Closed dbitouze closed 8 months ago
Does it work with less files? can we know which link is being tested? Since the CI/CD works, it's impossible for us to investigate more unless we know what to look for.
Does it work with less files?
With less (112) files, it almost works. Run with the -vv
verbose option, I get:
[...]
[app] emitting event: 'build-finished'(None,)
sphinx-sitemap: No pages generated for sitemap.xml
build finished with problems, 371 warnings.
make: *** [Makefile:20: linkcheck] Error
can we know which link is being tested?
Sorry, I don't see what you mean.
Since the CI/CD works, it's impossible for us to investigate more unless we know what to look for.
I can imagine, sorry for not being able to provide more informations.
Without a repository to reproduce the error, I'm forced to close -- sorry.
A
Without a repository to reproduce the error, I'm forced to close -- sorry.
Ah, sorry, I didn't know that I could just let you clone our repository for testing. Here is are the steps to reproduce the error:
git clone https://gitlab.gutenberg-asso.fr/gutenberg/faq-gut.git
# or:
# git clone ssh://git@gitlab.gutenberg-asso.fr:31022/gutenberg/faq-gut.git
cd faq-gut
python3 -m venv .venv
source .venv/bin/activate
.venv/bin/pip install --no-cache-dir -U pip
.venv/bin/pip install --no-cache-dir \
Sphinx \
Pillow \
sphinx_comments \
sphinx_design \
sphinxext.opengraph \
myst_parser \
linkify-it-py \
sphinx_tippy \
sphinx_sitemap \
pydata_sphinx_theme \
sphinx_copybutton \
sphinx_togglebutton \
sphinx_examples \
sphinx_last_updated_by_git
git clone https://gitlab.gutenberg-asso.fr/dbitouze/pygments-acetexlexer.git
# or:
# git clone ssh://git@gitlab.gutenberg-asso.fr:31022/dbitouze/pygments-acetexlexer.git
cd pygments-acetexlexer
../.venv/bin/pip install --no-cache-dir .
cd ..
rm -rf pygments-acetexlexer
make linkcheck
Hi @dbitouze - when you run the build, do you see URLs and status codes (ok
, broken
, redirected
, ...) printed out?
During local testing, I was able to replicate a never-exiting linkcheck
build - seemingly due to server-held connections remaining open. Configuring a linkcheck_timeout
value resolved that.
(please note: links that timeout during checking are currently reported as broken
- personally I think we should probably introduce an additional linkcheck
status code to allow users to distinguish those from error/not-found links)
Hi @jayaddison,
when you run the build, do you see URLs and status codes (
ok
,broken
,redirected
, ...) printed out?
Yes.
During local testing, I was able to replicate a never-exiting
linkcheck
build - seemingly due to server-held connections remaining open. Configuring alinkcheck_timeout
value resolved that.
Okay, but I'm not sure I understand what this timeout applies to: each verified link or the entire link check? In the latter case, we'd be missing other unverified links, wouldn't we? In any case, what would you recommend as a timeout?

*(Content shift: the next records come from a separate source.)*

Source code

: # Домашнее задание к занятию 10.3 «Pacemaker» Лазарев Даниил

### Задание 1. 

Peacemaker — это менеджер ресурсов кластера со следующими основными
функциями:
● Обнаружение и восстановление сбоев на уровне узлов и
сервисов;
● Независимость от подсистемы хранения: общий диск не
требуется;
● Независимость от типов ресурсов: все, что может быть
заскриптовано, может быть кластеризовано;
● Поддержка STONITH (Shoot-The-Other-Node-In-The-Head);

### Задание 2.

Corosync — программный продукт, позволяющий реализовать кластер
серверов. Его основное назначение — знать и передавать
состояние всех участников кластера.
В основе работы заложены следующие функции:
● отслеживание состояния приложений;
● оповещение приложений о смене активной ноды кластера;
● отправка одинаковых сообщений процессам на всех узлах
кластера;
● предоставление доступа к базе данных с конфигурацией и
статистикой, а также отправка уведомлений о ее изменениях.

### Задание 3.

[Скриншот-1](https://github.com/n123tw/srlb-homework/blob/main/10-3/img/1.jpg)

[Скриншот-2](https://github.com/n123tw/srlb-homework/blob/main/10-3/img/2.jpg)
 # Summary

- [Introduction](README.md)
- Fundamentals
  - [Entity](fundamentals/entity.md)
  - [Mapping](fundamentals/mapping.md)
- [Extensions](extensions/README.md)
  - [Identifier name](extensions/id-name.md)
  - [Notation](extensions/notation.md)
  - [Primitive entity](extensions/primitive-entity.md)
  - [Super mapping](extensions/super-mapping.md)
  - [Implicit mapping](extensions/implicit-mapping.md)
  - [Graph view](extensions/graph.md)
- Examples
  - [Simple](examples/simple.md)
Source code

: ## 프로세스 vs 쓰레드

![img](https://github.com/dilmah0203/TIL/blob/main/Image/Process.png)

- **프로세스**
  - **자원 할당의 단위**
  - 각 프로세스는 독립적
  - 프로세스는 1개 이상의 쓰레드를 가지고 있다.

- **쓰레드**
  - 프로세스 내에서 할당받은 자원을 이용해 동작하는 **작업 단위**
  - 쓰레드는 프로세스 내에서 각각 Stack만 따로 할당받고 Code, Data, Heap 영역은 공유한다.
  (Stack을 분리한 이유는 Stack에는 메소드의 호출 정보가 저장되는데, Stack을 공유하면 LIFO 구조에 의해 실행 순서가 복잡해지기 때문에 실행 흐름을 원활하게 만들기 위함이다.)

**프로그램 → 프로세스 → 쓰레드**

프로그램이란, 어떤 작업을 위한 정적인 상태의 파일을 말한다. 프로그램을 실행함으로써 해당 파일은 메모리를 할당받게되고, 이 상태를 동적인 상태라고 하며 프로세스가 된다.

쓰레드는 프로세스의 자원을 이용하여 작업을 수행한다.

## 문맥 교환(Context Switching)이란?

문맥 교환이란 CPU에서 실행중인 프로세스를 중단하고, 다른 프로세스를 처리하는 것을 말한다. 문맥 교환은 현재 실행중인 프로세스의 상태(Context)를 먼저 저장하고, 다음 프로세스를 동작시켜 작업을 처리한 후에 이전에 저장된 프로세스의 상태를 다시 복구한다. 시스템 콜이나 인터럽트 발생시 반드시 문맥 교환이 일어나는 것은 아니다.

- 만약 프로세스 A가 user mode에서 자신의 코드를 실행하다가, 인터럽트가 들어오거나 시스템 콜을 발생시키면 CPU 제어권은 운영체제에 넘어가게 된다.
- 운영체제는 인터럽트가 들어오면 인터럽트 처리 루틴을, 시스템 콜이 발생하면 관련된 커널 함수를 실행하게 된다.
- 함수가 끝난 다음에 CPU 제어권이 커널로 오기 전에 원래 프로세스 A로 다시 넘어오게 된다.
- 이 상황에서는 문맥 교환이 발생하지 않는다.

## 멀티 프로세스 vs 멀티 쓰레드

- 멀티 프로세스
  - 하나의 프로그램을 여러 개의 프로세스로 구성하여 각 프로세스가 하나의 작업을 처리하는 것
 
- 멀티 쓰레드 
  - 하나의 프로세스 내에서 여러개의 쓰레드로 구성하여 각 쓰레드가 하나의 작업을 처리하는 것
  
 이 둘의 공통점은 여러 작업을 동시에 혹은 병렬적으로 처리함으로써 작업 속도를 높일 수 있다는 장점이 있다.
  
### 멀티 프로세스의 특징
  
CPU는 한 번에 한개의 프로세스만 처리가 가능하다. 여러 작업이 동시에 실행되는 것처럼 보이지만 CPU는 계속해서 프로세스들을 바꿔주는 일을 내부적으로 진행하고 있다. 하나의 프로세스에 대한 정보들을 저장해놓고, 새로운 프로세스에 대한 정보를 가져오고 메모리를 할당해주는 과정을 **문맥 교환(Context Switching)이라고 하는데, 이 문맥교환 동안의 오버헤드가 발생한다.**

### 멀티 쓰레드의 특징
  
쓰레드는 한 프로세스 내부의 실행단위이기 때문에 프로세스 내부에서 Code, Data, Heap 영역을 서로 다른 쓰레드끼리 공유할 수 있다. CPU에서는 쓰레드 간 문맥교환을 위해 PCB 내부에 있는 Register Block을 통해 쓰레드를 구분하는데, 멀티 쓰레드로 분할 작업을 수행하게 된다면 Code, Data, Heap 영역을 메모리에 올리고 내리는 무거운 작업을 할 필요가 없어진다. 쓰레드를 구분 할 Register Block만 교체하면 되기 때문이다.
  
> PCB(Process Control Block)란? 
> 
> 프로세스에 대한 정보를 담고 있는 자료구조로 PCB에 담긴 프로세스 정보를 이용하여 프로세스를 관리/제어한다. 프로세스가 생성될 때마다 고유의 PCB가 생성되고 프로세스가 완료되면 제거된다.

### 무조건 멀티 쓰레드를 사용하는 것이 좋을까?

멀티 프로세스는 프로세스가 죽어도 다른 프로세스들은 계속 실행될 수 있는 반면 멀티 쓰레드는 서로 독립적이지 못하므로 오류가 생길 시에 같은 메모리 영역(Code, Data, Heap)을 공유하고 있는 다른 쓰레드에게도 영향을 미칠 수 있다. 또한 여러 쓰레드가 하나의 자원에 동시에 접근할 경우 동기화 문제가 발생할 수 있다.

(please note: links that timeout during checking are currently reported as
broken
- personally I think we should probably introduce an additionallinkcheck
status code to allow users to distinguish those from error/not-found links)
Would be nice!
Thanks!
During local testing, I was able to replicate a never-exiting
linkcheck
build - seemingly due to server-held connections remaining open. Configuring alinkcheck_timeout
value resolved that.Okay, but I'm not sure I understand what this timeout applies to: each verified link or the entire link check? In the latter case, we'd be missing other unverified links, wouldn't we? In any case, what would you recommend as a timeout?
Timeouts can be complicated, but roughly speaking, and since it isn't (yet!) well-documented: linkcheck_timeout
is a per-hyperlink timeout, in seconds, that indicates how long the linkcheck
builder will wait for a response from a webserver that it is connected to.
I'd recommend a value somewhere in the range of 1 to 15 seconds typically. If you experience (or expect to experience) high latency to the webservers you're checking, you may want to increase the value, or alternatively if you want linkchecking to succeed more quickly and don't care so much about potentially-false broken link reports, you may want to decrease it.
I tried with linkcheck_timeout = 15
and the make linkcheck
process finally ended (thanks!), but with the two last lines in the terminal being:
build finished with problems, 35 warnings. make: *** [Makefile:20: linkcheck] Error 1
Apart from this,
output.txt
,Thanks @dbitouze - I think that the output is as-expected; an exit code of 1 is returned if the linkchecker finds any broken links, and it emits warnings for broken links and unexpected redirects.
Ok, closing on the basis of this seems fine.
@jayaddison -- do you think we should add a default timeout of say 30s? Can track in a new issue if you agree.
A
@AA-Turner yep, I'd been wondering about whether to set a non-zero default timeout too. After some more thought, yes, I think it does make sense too (I'll open that issue in a few moments).
It could result in a few additional cases of confusion until #11868 arrives, but that confusion is already possible in cases where link check timeouts have been configured - so I don't think that that issue should be a blocker for it.
I think that the output is as-expected; an exit code of 1 is returned if the linkchecker finds any broken links, and it emits warnings for broken links and unexpected redirects.
IMHO:
make: *** [Makefile:20: linkcheck] Error 1
could let the user think a (maybe) fatal error happened during the process. Wouldn't be possible to emit a more explicit and less worrying message?
I think that the output is as-expected; an exit code of 1 is returned if the linkchecker finds any broken links, and it emits warnings for broken links and unexpected redirects.
IMHO:
make: *** [Makefile:20: linkcheck] Error 1
could let the user think a (maybe) fatal error happened during the process. Wouldn't be possible to emit a more explicit and less worrying message?
The output of make
can be quite terse, yep -- currently the way that the linkchecker communicates success/failure is by reporting a status code; zero by convention for success (all's well with the checked links), or non-zero to indicate to the parent script / user that a problem occurred.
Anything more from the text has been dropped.